AVS 66th International Symposium & Exhibition | |
Electronic Materials and Photonics Division | Tuesday Sessions |
Session EM+OX+TF-TuA |
Session: | Nikolaus Dietz Memorial Session: Wide and Ultra-wide Band Gap Materials and Devices |
Presenter: | Charles R. Eddy, Jr., U.S. Naval Research Laboratory |
Authors: | C.R. Eddy, Jr., U.S. Naval Research Laboratory S.G. Rosenberg, American Society for Engineering Education (residing at U.S. Naval Research Laboratory) J.M. Woodward, American Society for Engineering Education (residing at U.S. Naval Research Laboratory) K.F. Ludwig, Boston University N. Nepal, U.S. Naval Research Laboratory |
Correspondent: | Click to Email |
Wurtzite indium nitride (InN) has direct bandgap of about 0.7 eV with large phonon gap and is an attractive semiconductor material for application in various areas, e.g. optical, electrical, optoelectronic, and spintronic device technologies [1]. InN and its alloys with GaN and AlN (III-N) have therefore found application in a variety of technologies such as high power transistors, emitters, detectors, and solar-cells.
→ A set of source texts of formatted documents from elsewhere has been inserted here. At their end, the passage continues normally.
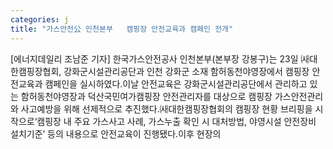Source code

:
 ```yaml
---
categories: j
title: "가스안전公 인천본부   캠핑장 안전교육과 캠페인 전개"
---
```

[에너지데일리 조남준 기자] 한국가스안전공사 인천본부(본부장 강봉구)는 23일 ㈔대한캠핑장협회, 강화군시설관리공단과 인천 강화군 소재 함허동천야영장에서 캠핑장 안전교육과 캠페인을 실시하였다.이날 안전교육은 강화군시설관리공단에서 관리하고 있는 함허동천야영장과 덕산국민여가캠핑장 안전관리자를 대상으로 캠핑장 가스안전관리와 사고예방을 위해 선제적으로 추진했다.㈔대한캠핑장협회의 캠핑장 현황 브리핑을 시작으로‘캠핑장 내 주요 가스사고 사례, 가스누출 확인 시 대처방법, 야영시설 안전장비 설치기준’ 등의 내용으로 안전교육이 진행됐다.이후 현장의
The relatively high growth temperature of common III-N synthesis techniques has impeded further development and application of the materials due to challenges with miscibility gaps and strain related to thermal expansion mismatch with non-native substrates. To address these challenges, plasma assisted atomic layer epitaxy (PA-ALEp) offers a new approach to low temperature III-N growth and can be used to epitaxially grow InN by using alternative pulses of trimethylindium and nitrogen plasma [2]. We report on development of the PA-ALEp process for InN growth on sapphire and gallium nitride substrates demonstrating the self-limited growth windows as a function of temperature and pulse durations in the process. We benchmark the quality of our films compare to those grown by Dietz et al. by high pressure CVD [3]. The process produces quality, crystalline semiconductor films with properties comparable to those grown by conventional methods at temperatures roughly 2X higher. Beyond that, the PA-ALEp process affords realization of InN containing ternary nitrides with aluminum and gallium that are not possible with conventional growth methods. Further, the unique, non-thermal equilibrium process enables realization of cubic (rock salt) phases on InN. In order to better understand nucleation and growth mechanisms involved in the PA-ALEp process, we employ in situ X-ray scattering methods using synchrotron radiation. We have determined that the growth proceeds largely by a Stranski-Krastinov process on either sapphire or gallium nitride. Further, we have investigated the impact of components of the PA-ALEp cycle on the growth process [4], in particular the plasma pulse time. Here we see that pulse time can affect the nature of nucleation from bimodal nucleation to single mode nucleation to degraded growth as pulse time increases from 15 seconds to 30 seconds. These and other nucleation and growth behaviors will be highlighted.
[1] O. Ambacher, J. Phys. D: Appl. Phys. 31, 2653 (1998).
[2] N. Nepal, et al., Cryst. Growth Design 13, 1485 (2013).
[3] N. Dietz, et al., Phys. Status Solidi B 242, 2985 (2005).
[4] N. Nepal, et al., J. Vac. Sci. Technol. A 37, 020910 (2019).